Exercise directions – Return the lines below in which the string "generation" occurs.

Collection entries –
^^^^^^^^^^^^^^^^

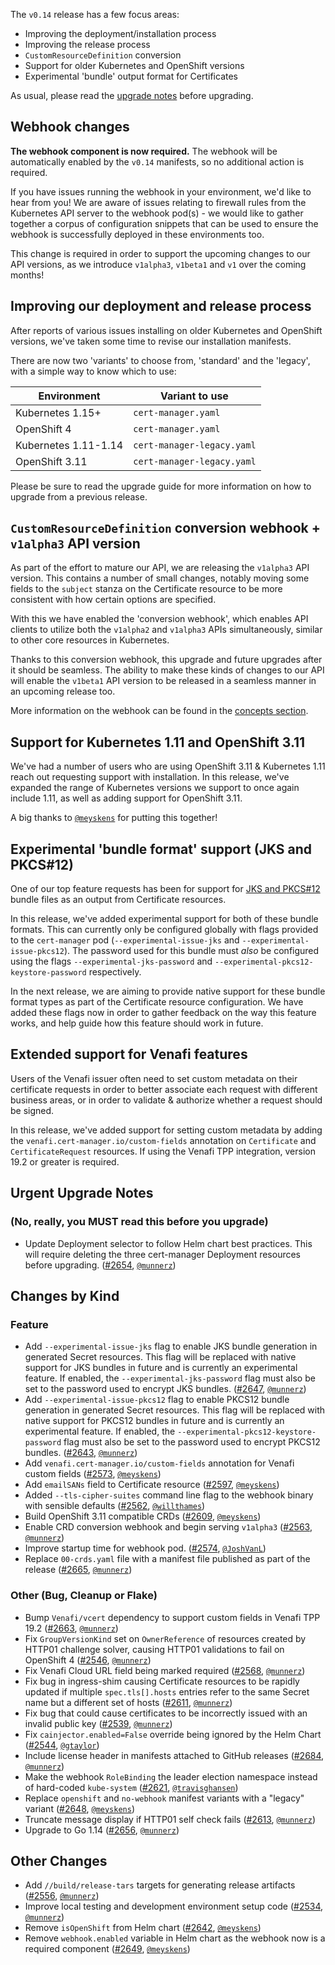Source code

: The `v0.14` release has a few focus areas:

- Improving the deployment/installation process
- Improving the release process
- `CustomResourceDefinition` conversion
- Support for older Kubernetes and OpenShift versions
- Experimental 'bundle' output format for Certificates

As usual, please read the
[upgrade notes](/docs/installation/upgrading/upgrading-0.13-0.14/) before
upgrading.

## Webhook changes

**The webhook component is now required.** The webhook will be automatically
enabled by the `v0.14` manifests, so no additional action is required.

If you have issues running the webhook in your environment, we'd like to hear
from you! We are aware of issues relating to firewall rules from the Kubernetes
API server to the webhook pod(s) - we would like to gather together a corpus of
configuration snippets that can be used to ensure the webhook is successfully
deployed in these environments too.

This change is required in order to support the upcoming changes to our API
versions, as we introduce `v1alpha3`, `v1beta1` and `v1` over the coming months!

## Improving our deployment and release process

After reports of various issues installing on older Kubernetes and OpenShift
versions, we've taken some time to revise our installation manifests.

There are now two 'variants' to choose from, 'standard' and the 'legacy', with a
simple way to know which to use:

| Environment          | Variant to use             |
| -------------------- | -------------------------- |
| Kubernetes 1.15+     | `cert-manager.yaml`        |
| OpenShift 4          | `cert-manager.yaml`        |
| Kubernetes 1.11-1.14 | `cert-manager-legacy.yaml` |
| OpenShift 3.11       | `cert-manager-legacy.yaml` |

Please be sure to read the upgrade guide for more information on how to upgrade
from a previous release.

## `CustomResourceDefinition` conversion webhook + `v1alpha3` API version

As part of the effort to mature our API, we are releasing the `v1alpha3` API
version. This contains a number of small changes, notably moving some fields to
the `subject` stanza on the Certificate resource to be more consistent with how
certain options are specified.

With this we have enabled the 'conversion webhook', which enables API clients to
utilize both the `v1alpha2` and `v1alpha3` APIs simultaneously, similar to other
core resources in Kubernetes.

Thanks to this conversion webhook, this upgrade and future upgrades after it
should be seamless. The ability to make these kinds of changes to our API will
enable the `v1beta1` API version to be released in a seamless manner in an
upcoming release too.

More information on the webhook can be found in the
[concepts section](/docs/concepts/webhook/).

## Support for Kubernetes 1.11 and OpenShift 3.11

We've had a number of users who are using OpenShift 3.11 & Kubernetes 1.11 reach
out requesting support with installation. In this release, we've expanded the
range of Kubernetes versions we support to once again include 1.11, as well as
adding support for OpenShift 3.11.

A big thanks to [`@meyskens`](https://github.com/meyskens) for putting this
together!

## Experimental 'bundle format' support (JKS and PKCS#12)

One of our top feature requests has been for support for
[JKS and PKCS#12](https://github.com/jetstack/cert-manager/issues/586) bundle
files as an output from Certificate resources.

In this release, we've added experimental support for both of these bundle
formats. This can currently only be configured globally with flags provided to
the `cert-manager` pod (`--experimental-issue-jks` and
`--experimental-issue-pkcs12`). The password used for this bundle must _also_ be
configured using the flags `--experimental-jks-password` and
`--experimental-pkcs12-keystore-password` respectively.

In the next release, we are aiming to provide native support for these bundle
format types as part of the Certificate resource configuration. We have added
these flags now in order to gather feedback on the way this feature works, and
help guide how this feature should work in future.

## Extended support for Venafi features

Users of the Venafi issuer often need to set custom metadata on their
certificate requests in order to better associate each request with different
business areas, or in order to validate & authorize whether a request should be
signed.

In this release, we've added support for setting custom metadata by adding the
`venafi.cert-manager.io/custom-fields` annotation on `Certificate` and
`CertificateRequest` resources. If using the Venafi TPP integration, version
19.2 or greater is required.

## Urgent Upgrade Notes

### (No, really, you MUST read this before you upgrade)

- Update Deployment selector to follow Helm chart best practices. This will
  require deleting the three cert-manager Deployment resources before upgrading.
  ([#2654](https://github.com/jetstack/cert-manager/pull/2654),
  [`@munnerz`](https://github.com/munnerz))

## Changes by Kind

### Feature

- Add `--experimental-issue-jks` flag to enable JKS bundle generation in
  generated Secret resources. This flag will be replaced with native support for
  JKS bundles in future and is currently an experimental feature. If enabled,
  the `--experimental-jks-password` flag must also be set to the password used
  to encrypt JKS bundles.
  ([#2647](https://github.com/jetstack/cert-manager/pull/2647),
  [`@munnerz`](https://github.com/munnerz))
- Add `--experimental-issue-pkcs12` flag to enable PKCS12 bundle generation in
  generated Secret resources. This flag will be replaced with native support for
  PKCS12 bundles in future and is currently an experimental feature. If enabled,
  the `--experimental-pkcs12-keystore-password` flag must also be set to the
  password used to encrypt PKCS12 bundles.
  ([#2643](https://github.com/jetstack/cert-manager/pull/2643),
  [`@munnerz`](https://github.com/munnerz))
- Add `venafi.cert-manager.io/custom-fields` annotation for Venafi custom fields
  ([#2573](https://github.com/jetstack/cert-manager/pull/2573),
  [`@meyskens`](https://github.com/meyskens))
- Add `emailSANs` field to Certificate resource
  ([#2597](https://github.com/jetstack/cert-manager/pull/2597),
  [`@meyskens`](https://github.com/meyskens))
- Added `--tls-cipher-suites` command line flag to the webhook binary with
  sensible defaults
  ([#2562](https://github.com/jetstack/cert-manager/pull/2562),
  [`@willthames`](https://github.com/willthames))
- Build OpenShift 3.11 compatible CRDs
  ([#2609](https://github.com/jetstack/cert-manager/pull/2609),
  [`@meyskens`](https://github.com/meyskens))
- Enable CRD conversion webhook and begin serving `v1alpha3`
  ([#2563](https://github.com/jetstack/cert-manager/pull/2563),
  [`@munnerz`](https://github.com/munnerz))
- Improve startup time for webhook pod.
  ([#2574](https://github.com/jetstack/cert-manager/pull/2574),
  [`@JoshVanL`](https://github.com/JoshVanL))
- Replace `00-crds.yaml` file with a manifest file published as part of the
  release ([#2665](https://github.com/jetstack/cert-manager/pull/2665),
  [`@munnerz`](https://github.com/munnerz))

### Other (Bug, Cleanup or Flake)

- Bump `Venafi/vcert` dependency to support custom fields in Venafi TPP 19.2
  ([#2663](https://github.com/jetstack/cert-manager/pull/2663),
  [`@munnerz`](https://github.com/munnerz))
- Fix `GroupVersionKind` set on `OwnerReference` of resources created by HTTP01
  challenge solver, causing HTTP01 validations to fail on OpenShift 4
  ([#2546](https://github.com/jetstack/cert-manager/pull/2546),
  [`@munnerz`](https://github.com/munnerz))
- Fix Venafi Cloud URL field being marked required
  ([#2568](https://github.com/jetstack/cert-manager/pull/2568),
  [`@munnerz`](https://github.com/munnerz))
- Fix bug in ingress-shim causing Certificate resources to be rapidly updated if
  multiple `spec.tls[].hosts` entries refer to the same Secret name but a
  different set of hosts
  ([#2611](https://github.com/jetstack/cert-manager/pull/2611),
  [`@munnerz`](https://github.com/munnerz))
- Fix bug that could cause certificates to be incorrectly issued with an invalid
  public key ([#2539](https://github.com/jetstack/cert-manager/pull/2539),
  [`@munnerz`](https://github.com/munnerz))
- Fix `cainjector.enabled=False` override being ignored by the Helm Chart
  ([#2544](https://github.com/jetstack/cert-manager/pull/2544),
  [`@gtaylor`](https://github.com/gtaylor))
- Include license header in manifests attached to GitHub releases
  ([#2684](https://github.com/jetstack/cert-manager/pull/2684),
  [`@munnerz`](https://github.com/munnerz))
- Make the webhook `RoleBinding` the leader election namespace instead of
  hard-coded `kube-system`
  ([#2621](https://github.com/jetstack/cert-manager/pull/2621),
  [`@travisghansen`](https://github.com/travisghansen))
- Replace `openshift` and `no-webhook` manifest variants with a "legacy" variant
  ([#2648](https://github.com/jetstack/cert-manager/pull/2648),
  [`@meyskens`](https://github.com/meyskens))
- Truncate message display if HTTP01 self check fails
  ([#2613](https://github.com/jetstack/cert-manager/pull/2613),
  [`@munnerz`](https://github.com/munnerz))
- Upgrade to Go 1.14
  ([#2656](https://github.com/jetstack/cert-manager/pull/2656),
  [`@munnerz`](https://github.com/munnerz))

## Other Changes

- Add `//build/release-tars` targets for generating release artifacts
  ([#2556](https://github.com/jetstack/cert-manager/pull/2556),
  [`@munnerz`](https://github.com/munnerz))
- Improve local testing and development environment setup code
  ([#2534](https://github.com/jetstack/cert-manager/pull/2534),
  [`@munnerz`](https://github.com/munnerz))
- Remove `isOpenShift` from Helm chart
  ([#2642](https://github.com/jetstack/cert-manager/pull/2642),
  [`@meyskens`](https://github.com/meyskens))
- Remove `webhook.enabled` variable in Helm chart as the webhook now is a
  required component
  ([#2649](https://github.com/jetstack/cert-manager/pull/2649),
  [`@meyskens`](https://github.com/meyskens))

^^^^^^^^^^^^^^^^

Your solution –
- Add `--experimental-issue-jks` flag to enable JKS bundle generation in
- Add `--experimental-issue-pkcs12` flag to enable PKCS12 bundle generation in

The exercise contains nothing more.